Based on the video game of the same name (minus the obvious branding), Pokemon Detective Pikachu is a 2019 movie, part live action and part CGI. Tim Goodman (Justice Smith, Jurassic World) returns to Ryme City, where Pokemon roam free, and battling is forbidden, after learning his detective father has died in an accident. Tim soon comes across his father’s talking Pikachu (Ryan Reynolds), and the two set out to discover the truth, with the aid of aspiring journalist, Lucy (Kathryn Newton, Supernatural) and her Psyduck.
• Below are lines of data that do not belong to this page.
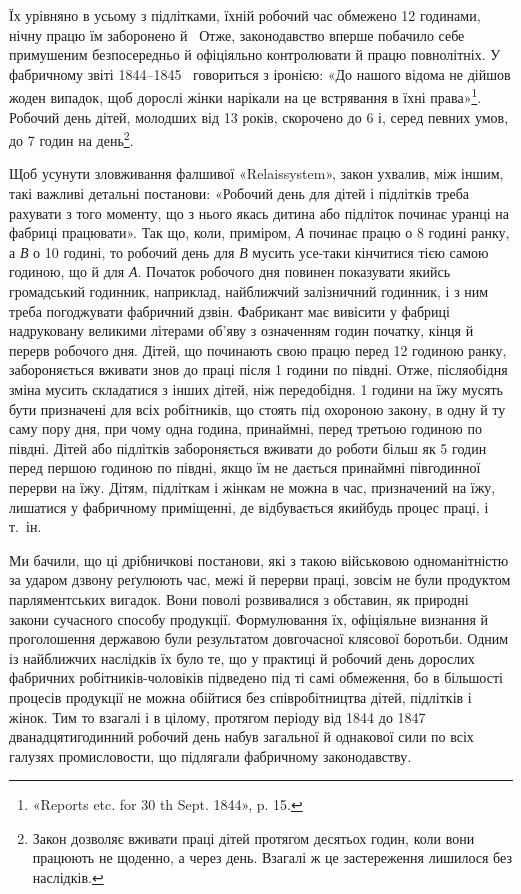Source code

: \parcont{}  %
Їх урівняно в усьому з підлітками, їхній робочий час обмежено
12 годинами, нічну працю їм заборонено й~ Отже, законодавство
вперше побачило себе примушеним безпосередньо й офіціяльно
контролювати й працю повнолітніх. У фабричному звіті 1844--1845~
говориться з іронією: «До нашого відома не дійшов
жоден випадок, щоб дорослі жінки нарікали на це встрявання
в їхні права»\footnote{
«Reports etc. for 30 th Sept. 1844», p. 15.
}. Робочий день дітей, молодших від 13 років,
скорочено до 6 і, серед певних умов, до 7 годин на день\footnote{
Закон дозволяє вживати праці дітей протягом десятьох годин,
коли вони працюють не щоденно, а через день. Взагалі ж це застереження
лишилося без наслідків.
}.

Щоб усунути зловживання фалшивої «Relaissystem», закон
ухвалив, між іншим, такі важливі детальні постанови: «Робочий
день для дітей і підлітків треба рахувати з того моменту, що з
нього якась дитина або підліток починає уранці на фабриці
працювати». Так що, коли, приміром, \emph{А} починає працю о 8 годині
ранку, а \emph{В} о 10 годині, то робочий день для \emph{В} мусить усе-таки кінчитися тією самою годиною, що й для
\emph{А}. Початок робочого
дня повинен показувати якийсь громадський годинник, наприклад,
найближчий залізничний годинник, і з ним треба погоджувати
фабричний дзвін. Фабрикант має вивісити у фабриці надруковану
великими літерами об’яву з означенням годин початку,
кінця й перерв робочого дня. Дітей, що починають свою працю
перед 12 годиною ранку, забороняється вживати знов до праці
після 1 години по півдні. Отже, післяобідня зміна мусить складатися
з інших дітей, ніж передобідня. 1 години на їжу мусять
бути призначені для всіх робітників, що стоять під охороною закону,
в одну й ту саму пору дня, при чому одна година, принаймні,
перед третьою годиною по півдні. Дітей або підлітків забороняється
вживати до роботи більш як 5 годин перед першою годиною
по півдні, якщо їм не дається принаймні півгодинної перерви на
їжу. Дітям, підліткам і жінкам не можна в час, призначений на
їжу, лишатися у фабричному приміщенні, де відбувається якийбудь
процес праці, і т.~ін.

Ми бачили, що ці дрібничкові постанови, які з такою військовою
одноманітністю за ударом дзвону реґулюють час, межі й
перерви праці, зовсім не були продуктом парляментських вигадок.
Вони поволі розвивалися з обставин, як природні закони
сучасного способу продукції. Формулювання їх, офіціяльне
визнання й проголошення державою були результатом довгочасної
клясової боротьби. Одним із найближчих наслідків їх
було те, що у практиці й робочий день дорослих фабричних робітників-чоловіків
підведено під ті самі обмеження, бо в більшості
процесів продукції не можна обійтися без співробітництва дітей,
підлітків і жінок. Тим то взагалі і в цілому, протягом періоду
від 1844 до 1847~ дванадцятигодинний робочий день набув загальної
й однакової сили по всіх галузях промисловости, що
підлягали фабричному законодавству.
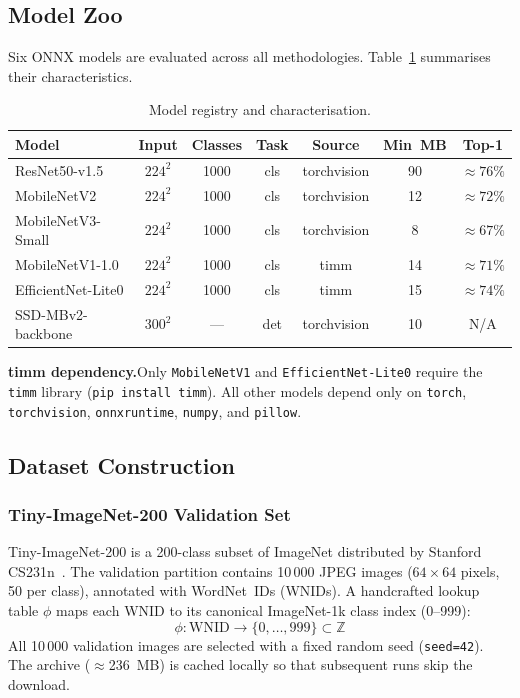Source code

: \subsection{Model Zoo}

Six ONNX models are evaluated across all methodologies.
Table~\ref{tab:model_zoo} summarises their characteristics.

\begin{table}[H]
\centering
\caption{Model registry and characterisation.}
\label{tab:model_zoo}
\begin{tabular}{lcccccc}
\toprule
\textbf{Model} & \textbf{Input} & \textbf{Classes} & \textbf{Task}
    & \textbf{Source} & \textbf{Min~MB} & \textbf{Top-1} \\
\midrule
ResNet50-v1.5       & $224^2$ & 1000 & cls & torchvision & 90  & $\approx76\%$ \\
MobileNetV2         & $224^2$ & 1000 & cls & torchvision & 12  & $\approx72\%$ \\
MobileNetV3-Small   & $224^2$ & 1000 & cls & torchvision &  8  & $\approx67\%$ \\
MobileNetV1-1.0     & $224^2$ & 1000 & cls & timm        & 14  & $\approx71\%$ \\
EfficientNet-Lite0  & $224^2$ & 1000 & cls & timm        & 15  & $\approx74\%$ \\
SSD-MBv2-backbone   & $300^2$ &  --- & det & torchvision & 10  & N/A \\
\bottomrule
\end{tabular}
\end{table}

\noindent\textbf{timm dependency.}\quad Only \texttt{MobileNetV1} and
\texttt{EfficientNet-Lite0} require the \texttt{timm} library
(\texttt{pip install timm}). All other models depend only on \texttt{torch},
\texttt{torchvision}, \texttt{onnxruntime}, \texttt{numpy}, and
\texttt{pillow}.

\subsection{Dataset Construction}

\subsubsection{Tiny-ImageNet-200 Validation Set}

Tiny-ImageNet-200 is a 200-class subset of ImageNet distributed by Stanford
CS231n~\cite{ref:tiny-imagenet}. The validation partition contains 10\,000
JPEG images ($64\times64$ pixels, 50 per class), annotated with WordNet~IDs
(WNIDs). A handcrafted lookup table $\phi$ maps each WNID to its canonical
ImageNet-1k class index (0--999):
\begin{equation}
    \phi : \text{WNID} \rightarrow \{0, \ldots, 999\} \subset \mathbb{Z}
    \label{eq:wnid}
\end{equation}
All 10\,000 validation images are selected with a fixed random seed
(\texttt{seed=42}). The archive ($\approx$236~MB) is cached locally so that
subsequent runs skip the download.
+ I wasn’t thrilled at Reynold’s casting as the titular Pikachu, but dang it if this didn’t dissipate at his very first scene. The snark and sass Reynolds-Pikachu has is hilarious, and combined with the, frankly, incredible animation on the furry (furry!) yellow rodent make him a standout in CGI animation history
+ in fact, all the Pokemon themselves, in every way, are a huge positive. They all look fantastic, and none look out of place in Ryme City, or the greater world being crafted. A Golurk standing guard outside a police station, where Police Arcanine (or in-training Growlithe) wander around makes total sense, and looks exactly was you want it to. A group of Loudred dropping the bass a living subwoofers made me giddy like a child, and flocks of Pidgey, semi-domesticated Aipom or random bugs and grass Pokemon in the forests are just treated as every day occurrences
+ this version of a world full of Pokemon was incredible from the first moment you see Ryme City. I legitimately got a little bit emotional as the movie swept across the streets, where humans and Pokemon lived in harmony together. The larger world, both seen and only mentioned, also to really help tie this movie into the grander lore of everything Pokemon
– all the human cast, but particularly the two main character, Tim (Smith) and Lucy (Newton) are bland, and only ever seem to take the focus off the monsters around them (a phrase I could have used for the recent Godzilla II, as well). I’m a big fan of Bill Nighy, but he was not used to his potential as entrepreneur Howard Clifford, and Ken Watanabe was little more than a cameo as Police Detective Hideo Yoshida
– there are some real plot holes by the conclusion of the film, some of which are hand-waved as ‘don’t think about it’, and others which should realistically ruin the entire premise of the movie, but I guess you can just not think about those as well
> watching this movie, I had the same child-like feeling of glee as when I watched Spider-man: Into the SpiderVerse recently. They are not films for children, necessarily (though this may be more than that was), but they tap into that nostalgia percetly
Should you see this film: Absolutely, with the caveat that non-Pokemon fans may not love it as much as I did. This is first and foremost a comedy, which surely everyone can enjoy on some level, but fans of the Pokemon series will find more to keep their interest. It was a bold move not to have the first live action movie featuring Ash/Red, but I think it paid off in spades, and I look forward to whatever direction the films go in the future.